Wenn der Autor beispielsweise König Heinrich dem V. bei einer Audienz beim Papst die Worte „Wenn es Euch glücklich“ macht in den Mund legt und ihn daraufhin über das ganze Gesicht grinsen lässt, frage ich mich, inwiefern es realistisch ist, dass ein mittelalterlicher König sich dem Papst gegenüber so geäußert und verhalten haben könnte.

Der Autor gebraucht viele historische Fachtermini, die man zwar kennen kann, die aber nicht zum allgemein üblichen Wortschatz gehören. Abhilfe schafft – zumindest in einigen Fällen – das Glossar im Anhang des Romans. Allerdings ist das Glossar nicht sehr umfangreich. Es erläutert lediglich 36 Begriffe. Und während en detail erklärt ist, wodurch sich ein englischer Langbogen auszeichnet, finden Fremdwörter wie „Regalien“, „Investitur“, „Pfründen“ oder „kanonisches Recht“ nicht einmal Erwähnung.
Ich persönlich kenne die Bedeutung dieser – und anderer im Roman vorkommender – Begriffe. Aber meiner Meinung nach kann nicht davon ausgegangen werden, dass es jedem/r Leser*In so geht.
Daher stellt sich mir die Frage, ob es tatsächlich vonnöten ist, die exakten Einzelheiten zu einem englischen Langbogen zu erfahren, oder ob man die Zeilen nicht besser genutzt hätte, um weitere Begriffe zu erläutern. Möglicherweise hätte das Buch auch zwei oder drei weitere Seiten erhalten können – dann wäre Raum für beides gewesen.

Ein stilistisches Mittel sticht immer wieder hervor: Zeitsprünge, die das Ende einer Szene oder einer Aktion spoilern.
Immer wieder findet man Passagen, in denen Lorne Sätze schreibt wie „Er wusste nicht, wie er sich irren sollte“ oder „Das sollte noch zu viel Blutvergießen führen“. Hier erfährt der Leser in kurzen, knappen Worten, wie die Szenerie ausgehen wird. Dass der Autor diese im Folgenden dann oftmals dennoch ausführlich beschreibt, verwundert, da das Ende bereits bekannt ist.
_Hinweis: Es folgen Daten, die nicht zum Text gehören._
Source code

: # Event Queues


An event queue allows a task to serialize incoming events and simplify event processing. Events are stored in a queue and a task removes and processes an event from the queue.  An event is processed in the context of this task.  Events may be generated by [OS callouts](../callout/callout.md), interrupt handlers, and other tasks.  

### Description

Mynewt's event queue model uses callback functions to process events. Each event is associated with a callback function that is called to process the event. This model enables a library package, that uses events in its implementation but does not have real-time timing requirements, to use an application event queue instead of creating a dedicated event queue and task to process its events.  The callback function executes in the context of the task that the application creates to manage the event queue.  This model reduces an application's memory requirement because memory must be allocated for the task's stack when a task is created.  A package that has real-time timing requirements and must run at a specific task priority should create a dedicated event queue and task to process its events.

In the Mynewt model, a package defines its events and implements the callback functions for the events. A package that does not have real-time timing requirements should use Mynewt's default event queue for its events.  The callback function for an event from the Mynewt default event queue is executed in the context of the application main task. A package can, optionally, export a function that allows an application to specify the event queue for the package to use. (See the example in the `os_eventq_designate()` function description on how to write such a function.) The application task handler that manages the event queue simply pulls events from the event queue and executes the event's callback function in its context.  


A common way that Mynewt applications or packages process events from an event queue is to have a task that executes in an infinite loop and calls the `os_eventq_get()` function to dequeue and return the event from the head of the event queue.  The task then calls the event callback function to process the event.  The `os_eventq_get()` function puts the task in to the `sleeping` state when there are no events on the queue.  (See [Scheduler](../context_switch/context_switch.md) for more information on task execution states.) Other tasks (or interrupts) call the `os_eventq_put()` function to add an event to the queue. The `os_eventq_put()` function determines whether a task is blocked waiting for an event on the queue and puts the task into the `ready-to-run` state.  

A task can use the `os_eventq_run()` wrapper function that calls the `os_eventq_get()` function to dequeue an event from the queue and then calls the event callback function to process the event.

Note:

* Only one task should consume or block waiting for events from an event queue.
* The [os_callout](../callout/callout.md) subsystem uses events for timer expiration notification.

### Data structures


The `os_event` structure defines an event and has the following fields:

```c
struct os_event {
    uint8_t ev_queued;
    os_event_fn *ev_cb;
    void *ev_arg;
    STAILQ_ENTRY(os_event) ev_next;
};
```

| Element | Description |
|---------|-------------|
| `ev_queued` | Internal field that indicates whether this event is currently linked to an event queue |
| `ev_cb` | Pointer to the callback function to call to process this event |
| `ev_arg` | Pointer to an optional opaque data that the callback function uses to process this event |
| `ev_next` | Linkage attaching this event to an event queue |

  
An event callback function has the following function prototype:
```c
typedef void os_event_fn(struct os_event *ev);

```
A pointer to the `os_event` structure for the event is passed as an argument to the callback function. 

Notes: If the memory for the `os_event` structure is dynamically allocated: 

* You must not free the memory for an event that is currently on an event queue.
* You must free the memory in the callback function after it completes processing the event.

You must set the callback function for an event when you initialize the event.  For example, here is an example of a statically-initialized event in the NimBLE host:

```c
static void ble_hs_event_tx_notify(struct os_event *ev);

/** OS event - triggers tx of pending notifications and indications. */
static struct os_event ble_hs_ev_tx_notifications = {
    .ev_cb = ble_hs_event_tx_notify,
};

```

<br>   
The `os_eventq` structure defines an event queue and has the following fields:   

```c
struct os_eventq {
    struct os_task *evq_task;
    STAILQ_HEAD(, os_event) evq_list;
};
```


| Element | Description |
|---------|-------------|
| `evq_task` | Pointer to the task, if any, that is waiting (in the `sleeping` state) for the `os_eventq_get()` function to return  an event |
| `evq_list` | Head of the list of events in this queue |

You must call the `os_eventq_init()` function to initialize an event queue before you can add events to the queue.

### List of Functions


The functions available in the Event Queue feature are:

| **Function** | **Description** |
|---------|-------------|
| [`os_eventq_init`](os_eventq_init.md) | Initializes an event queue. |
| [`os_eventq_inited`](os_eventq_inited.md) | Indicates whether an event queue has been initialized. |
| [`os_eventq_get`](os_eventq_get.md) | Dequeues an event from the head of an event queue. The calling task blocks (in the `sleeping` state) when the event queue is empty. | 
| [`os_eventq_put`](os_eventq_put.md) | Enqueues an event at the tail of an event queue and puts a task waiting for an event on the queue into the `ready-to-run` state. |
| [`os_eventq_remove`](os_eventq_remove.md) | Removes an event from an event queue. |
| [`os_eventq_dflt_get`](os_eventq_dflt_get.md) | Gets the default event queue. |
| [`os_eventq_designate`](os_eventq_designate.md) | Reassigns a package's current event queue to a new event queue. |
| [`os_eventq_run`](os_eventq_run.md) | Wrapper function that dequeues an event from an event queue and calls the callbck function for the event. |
Robin Hood im historischen Kontext

Ich kann und möchte mir nicht die Mühe machen, Lornes Robin Hood Roman auf historische Korrektheit, Fehler und Lücken hin zu untersuchen. Und ich werde auch nicht überprüfen, welches Detail als realistisch empfunden oder aus dem belegbaren historischen Kontext als wahrscheinlich wahr befunden wurde.
Während ich beim Lesen an mancher Stelle zweifelte, ob dieses oder jene Wort tatsächlich so gesprochen worden oder diese oder jene Szene sich wirklich so ereignet haben könnte, lässt das Literaturverzeichnis im Anhang des Romans darauf schließen, dass sich der Autor mit den historischen Kontexten auseinandergesetzt und vertraut gemacht hat. Wie viel seiner Interpretation zu verdanken ist, wie er recherchiert und wie er die gefundenen Quellen ausgelegt hat, kann ich nicht beurteilen.
Fakt ist, dass Lorne kein studierter Historiker ist. Er studierte Veterinärmedizin und Pferdezucht.
Dennoch bin ich davon überzeugt, dass sich Lorne alle Mühe gegeben hat, historisch korrekt zu arbeiten und so nah an den Tatsachen zu bleiben, wie es bei einem Roman möglich ist.
Denn eines muss man im Blick behalten: Wir haben keine historisch korrekte Abhandlung vor uns und keine geschichtswissenschaftliche Ausarbeitung sondern einen Historienroman.

Mein Eindruck

Ich muss sagen, ich habe mich schwer getan. Ich habe mich so schwer getan, dass ich diesen Roman ungefähr fünf Mal unterbrochen und zugunsten anderer Lektüre beiseite gelegt habe. Ich habe das Lesen fünf Mal neu aufgenommen und mich jedes Mal bemüht, einen Bezug zum Roman zu finden und in die Geschichte einzutauchen.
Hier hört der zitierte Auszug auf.